[Extracted records]
● ● ● ●

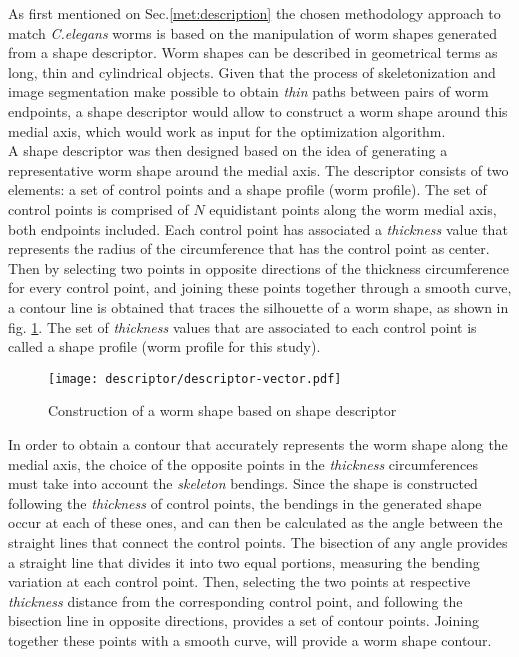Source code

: As first mentioned on Sec.\ref{met:description} the chosen methodology approach 
to match \emph{C.elegans} worms is based on the manipulation of 
worm shapes generated from a shape descriptor.
Worm shapes can be described in geometrical terms as long, thin and cylindrical 
objects. Given that the process of skeletonization and image segmentation 
make possible to obtain \emph{thin} paths between pairs of worm endpoints, 
a shape descriptor would allow to construct a worm shape around this
medial axis, which would work as input for the 
optimization algorithm. \\

A shape descriptor was then designed based on the idea of generating a representative
worm shape around the medial axis. The descriptor consists of two 
elements: a set of control points and a shape profile (worm profile). 
The set of control points is comprised of $N$ equidistant points 
along the worm medial axis, both endpoints included.
Each control point has associated a \emph{thickness} value that represents the
radius of the circumference that has the control point as center. Then by selecting two points
in opposite directions of the thickness circumference for every control point, and joining
these points together through a smooth curve, a contour line is obtained that traces
the silhouette of a worm shape, as shown in fig. \ref{fig:descriptor}. 
The set of \emph{thickness} values that are associated to each control point
is called a shape profile (worm profile for this study).

\begin{figure}[h t b p ! H]
 \centering
   \texttt{[image: descriptor/descriptor-vector.pdf]}
 \caption{Construction of a worm shape based on shape descriptor}
 \label{fig:descriptor}
\end{figure}

In order to obtain a contour that accurately represents the worm shape along the 
medial axis, the choice of the opposite points in the \emph{thickness} circumferences 
must take into account the \emph{skeleton} bendings.
Since the shape is constructed following the \emph{thickness} of control points,
the bendings in the generated shape occur at each of these ones, and can then 
be calculated as the angle between the straight lines that connect
the control points. 
The bisection of any angle provides a straight line that divides it
into two equal portions, measuring the bending variation at each control point.
Then, selecting the two points at respective \emph{thickness} distance 
from the corresponding control point, and following the bisection line in opposite directions, provides a set of contour points. Joining 
together these points with a smooth curve, will provide a worm shape contour.\\

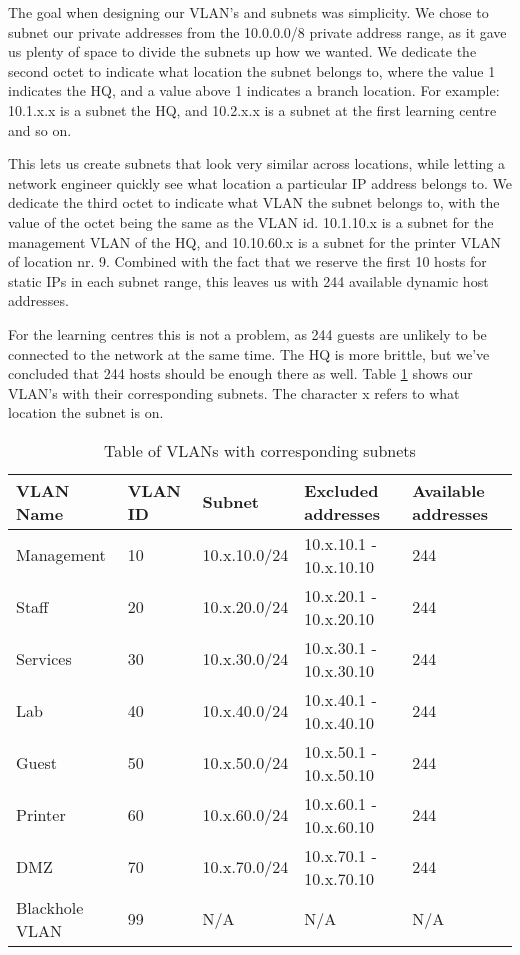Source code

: The goal when designing our VLAN's and subnets was simplicity. We chose to subnet our private addresses from the 10.0.0.0/8 private address range, as it gave us plenty of space to divide the subnets up how we wanted. We dedicate the second octet to indicate what location the subnet belongs to, where the value 1 indicates the HQ, and a value above 1 indicates a branch location. For example: 10.1.x.x is a subnet the HQ, and 10.2.x.x is a subnet at the first learning centre and so on.

This lets us create subnets that look very similar across locations, while letting a network engineer quickly see what location a particular IP address belongs to. We dedicate the third octet to indicate what VLAN the subnet belongs to, with the value of the octet being the same as the VLAN id. 10.1.10.x is a subnet for the management VLAN of the HQ, and 10.10.60.x is a subnet for the printer VLAN of location nr. 9. Combined with the fact that we reserve the first 10 hosts for static IPs in each subnet range, this leaves us with 244 available dynamic host addresses.

For the learning centres this is not a problem, as 244 guests are unlikely to be connected to the network at the same time. The HQ is more brittle, but we've concluded that 244 hosts should be enough there as well. Table \ref{VLANsubnettable} shows our VLAN's with their corresponding subnets. The character x refers to what location the subnet is on.


\begin{table}[H]
\caption{Table of VLANs with corresponding subnets}
\label{VLANsubnettable}
\begin{tabular}{|l|l|l|l|l|}
\hline
\textbf{VLAN Name} & \textbf{VLAN ID} & \textbf{Subnet} & \textbf{Excluded addresses} & \textbf{Available addresses} \\ \hline

Management     & 10      & 10.x.10.0/24 & 10.x.10.1 - 10.x.10.10 & 244 \\ \hline
Staff          & 20      & 10.x.20.0/24 & 10.x.20.1 - 10.x.20.10 & 244 \\ \hline
Services       & 30      & 10.x.30.0/24 & 10.x.30.1 - 10.x.30.10 & 244 \\ \hline
Lab            & 40      & 10.x.40.0/24 & 10.x.40.1 - 10.x.40.10 & 244 \\ \hline
Guest          & 50      & 10.x.50.0/24 & 10.x.50.1 - 10.x.50.10 & 244 \\ \hline
Printer        & 60      & 10.x.60.0/24 & 10.x.60.1 - 10.x.60.10 & 244 \\ \hline
DMZ            & 70      & 10.x.70.0/24 & 10.x.70.1 - 10.x.70.10 & 244 \\ \hline
Blackhole VLAN & 99      & N/A          & N/A                    & N/A \\ \hline
\end{tabular}
\end{table}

● ● ● ●

### REQUIREMENT
Please return all lines above in which the string "provides" is found.

### YOUR RESPONSE
The bisection of any angle provides a straight line that divides it
from the corresponding control point, and following the bisection line in opposite directions, provides a set of contour points. Joining 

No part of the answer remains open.